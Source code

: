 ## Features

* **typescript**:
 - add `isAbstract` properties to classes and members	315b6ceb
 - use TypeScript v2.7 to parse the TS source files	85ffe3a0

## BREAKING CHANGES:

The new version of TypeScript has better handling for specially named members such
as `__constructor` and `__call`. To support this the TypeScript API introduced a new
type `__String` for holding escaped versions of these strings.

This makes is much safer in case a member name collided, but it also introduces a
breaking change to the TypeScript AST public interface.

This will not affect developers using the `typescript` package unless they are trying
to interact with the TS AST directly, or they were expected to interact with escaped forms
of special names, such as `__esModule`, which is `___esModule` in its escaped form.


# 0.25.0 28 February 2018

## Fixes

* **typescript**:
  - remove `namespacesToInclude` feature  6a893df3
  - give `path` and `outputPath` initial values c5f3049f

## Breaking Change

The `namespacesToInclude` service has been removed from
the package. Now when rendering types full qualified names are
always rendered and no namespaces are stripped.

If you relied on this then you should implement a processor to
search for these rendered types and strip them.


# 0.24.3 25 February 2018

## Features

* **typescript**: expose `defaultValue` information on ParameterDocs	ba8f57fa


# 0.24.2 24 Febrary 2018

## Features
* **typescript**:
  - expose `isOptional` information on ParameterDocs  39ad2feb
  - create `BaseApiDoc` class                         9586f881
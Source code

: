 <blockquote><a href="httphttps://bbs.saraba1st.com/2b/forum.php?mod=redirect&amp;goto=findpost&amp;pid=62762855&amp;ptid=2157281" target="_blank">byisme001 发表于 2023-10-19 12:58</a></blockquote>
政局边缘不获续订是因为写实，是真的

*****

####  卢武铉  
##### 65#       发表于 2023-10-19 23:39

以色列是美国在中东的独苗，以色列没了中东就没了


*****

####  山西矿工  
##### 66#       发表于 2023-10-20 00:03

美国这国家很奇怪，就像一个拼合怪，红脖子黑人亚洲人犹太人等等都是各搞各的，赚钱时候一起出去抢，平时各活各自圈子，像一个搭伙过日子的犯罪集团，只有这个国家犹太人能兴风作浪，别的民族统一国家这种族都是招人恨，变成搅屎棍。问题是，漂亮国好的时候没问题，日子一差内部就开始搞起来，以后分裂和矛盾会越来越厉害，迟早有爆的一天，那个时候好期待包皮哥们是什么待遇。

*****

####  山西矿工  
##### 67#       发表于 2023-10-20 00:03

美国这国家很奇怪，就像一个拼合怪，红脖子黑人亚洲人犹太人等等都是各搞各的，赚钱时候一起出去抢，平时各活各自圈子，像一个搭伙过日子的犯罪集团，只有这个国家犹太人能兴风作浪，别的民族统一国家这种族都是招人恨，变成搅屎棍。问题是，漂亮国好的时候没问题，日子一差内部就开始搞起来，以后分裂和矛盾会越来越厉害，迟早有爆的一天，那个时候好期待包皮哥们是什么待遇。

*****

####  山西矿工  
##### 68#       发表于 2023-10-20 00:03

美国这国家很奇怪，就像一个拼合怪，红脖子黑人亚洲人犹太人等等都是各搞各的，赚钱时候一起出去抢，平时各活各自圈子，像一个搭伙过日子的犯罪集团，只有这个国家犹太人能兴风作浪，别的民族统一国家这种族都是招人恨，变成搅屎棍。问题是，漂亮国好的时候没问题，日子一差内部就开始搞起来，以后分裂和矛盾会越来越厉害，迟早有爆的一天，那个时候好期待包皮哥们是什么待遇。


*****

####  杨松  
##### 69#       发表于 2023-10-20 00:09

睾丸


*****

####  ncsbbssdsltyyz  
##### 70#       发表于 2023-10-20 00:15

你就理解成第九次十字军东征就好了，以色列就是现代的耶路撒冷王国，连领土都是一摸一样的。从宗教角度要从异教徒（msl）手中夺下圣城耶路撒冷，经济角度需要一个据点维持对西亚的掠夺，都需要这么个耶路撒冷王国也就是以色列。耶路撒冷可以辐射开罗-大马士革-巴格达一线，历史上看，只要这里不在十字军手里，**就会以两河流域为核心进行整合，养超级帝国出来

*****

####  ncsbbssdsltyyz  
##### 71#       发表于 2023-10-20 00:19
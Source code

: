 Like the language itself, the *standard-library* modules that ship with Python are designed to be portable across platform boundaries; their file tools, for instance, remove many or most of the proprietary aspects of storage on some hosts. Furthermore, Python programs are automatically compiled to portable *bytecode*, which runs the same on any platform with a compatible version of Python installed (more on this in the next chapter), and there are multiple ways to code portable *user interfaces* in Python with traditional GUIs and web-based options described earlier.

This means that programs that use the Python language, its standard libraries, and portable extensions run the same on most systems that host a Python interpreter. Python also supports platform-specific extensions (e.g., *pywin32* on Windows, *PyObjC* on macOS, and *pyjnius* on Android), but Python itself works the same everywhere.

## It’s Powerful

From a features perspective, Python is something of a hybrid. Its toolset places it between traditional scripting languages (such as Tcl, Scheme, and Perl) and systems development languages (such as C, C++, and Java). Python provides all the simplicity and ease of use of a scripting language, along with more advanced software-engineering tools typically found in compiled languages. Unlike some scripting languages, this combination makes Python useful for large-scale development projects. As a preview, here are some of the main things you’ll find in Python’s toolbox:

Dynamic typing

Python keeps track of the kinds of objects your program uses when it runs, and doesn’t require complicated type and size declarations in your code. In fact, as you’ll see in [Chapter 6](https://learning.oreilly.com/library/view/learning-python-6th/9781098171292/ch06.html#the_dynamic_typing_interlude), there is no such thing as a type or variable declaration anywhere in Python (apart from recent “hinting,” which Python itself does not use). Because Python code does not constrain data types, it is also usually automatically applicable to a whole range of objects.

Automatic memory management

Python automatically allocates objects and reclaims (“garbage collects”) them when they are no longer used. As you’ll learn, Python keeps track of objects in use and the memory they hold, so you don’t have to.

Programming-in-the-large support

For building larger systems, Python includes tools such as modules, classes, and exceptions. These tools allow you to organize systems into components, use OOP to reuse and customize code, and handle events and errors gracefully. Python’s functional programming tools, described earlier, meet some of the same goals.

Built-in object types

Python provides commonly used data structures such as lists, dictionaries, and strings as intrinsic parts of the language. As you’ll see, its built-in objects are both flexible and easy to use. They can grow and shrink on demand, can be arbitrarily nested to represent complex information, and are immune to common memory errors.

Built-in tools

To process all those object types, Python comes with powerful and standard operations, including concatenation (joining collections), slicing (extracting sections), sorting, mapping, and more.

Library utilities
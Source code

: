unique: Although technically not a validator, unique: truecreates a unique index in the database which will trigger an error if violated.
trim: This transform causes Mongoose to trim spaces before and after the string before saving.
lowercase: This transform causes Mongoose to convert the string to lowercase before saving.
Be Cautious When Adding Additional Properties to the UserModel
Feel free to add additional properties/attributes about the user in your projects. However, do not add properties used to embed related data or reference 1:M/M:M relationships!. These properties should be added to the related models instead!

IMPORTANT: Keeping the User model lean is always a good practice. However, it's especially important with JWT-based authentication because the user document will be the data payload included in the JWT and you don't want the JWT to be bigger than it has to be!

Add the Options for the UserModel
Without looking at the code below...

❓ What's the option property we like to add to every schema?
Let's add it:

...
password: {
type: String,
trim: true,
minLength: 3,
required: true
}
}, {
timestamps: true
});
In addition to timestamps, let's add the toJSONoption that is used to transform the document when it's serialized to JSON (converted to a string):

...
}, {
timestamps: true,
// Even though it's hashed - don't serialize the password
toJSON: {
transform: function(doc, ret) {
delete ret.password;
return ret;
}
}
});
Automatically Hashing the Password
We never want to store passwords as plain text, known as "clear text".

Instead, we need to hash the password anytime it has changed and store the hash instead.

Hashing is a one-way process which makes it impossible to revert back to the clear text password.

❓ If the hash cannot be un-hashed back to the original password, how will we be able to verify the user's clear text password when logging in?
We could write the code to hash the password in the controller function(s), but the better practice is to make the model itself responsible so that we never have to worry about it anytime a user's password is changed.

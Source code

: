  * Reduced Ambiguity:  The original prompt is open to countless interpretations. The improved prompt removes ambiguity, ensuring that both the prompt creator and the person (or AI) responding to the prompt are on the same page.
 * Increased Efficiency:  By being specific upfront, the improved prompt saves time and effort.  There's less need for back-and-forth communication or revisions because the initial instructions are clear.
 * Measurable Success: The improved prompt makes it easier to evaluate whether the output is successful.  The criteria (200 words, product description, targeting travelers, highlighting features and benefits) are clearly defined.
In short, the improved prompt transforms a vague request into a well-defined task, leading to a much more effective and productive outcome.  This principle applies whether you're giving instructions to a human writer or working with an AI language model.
━━━━━━━━━━━━━━━━━━━━━━━━━━━━━━
I need each line from the listing where the word "February" occurs.

## [The answer]
# 0.25.0 28 February 2018
# 0.24.3 25 February 2018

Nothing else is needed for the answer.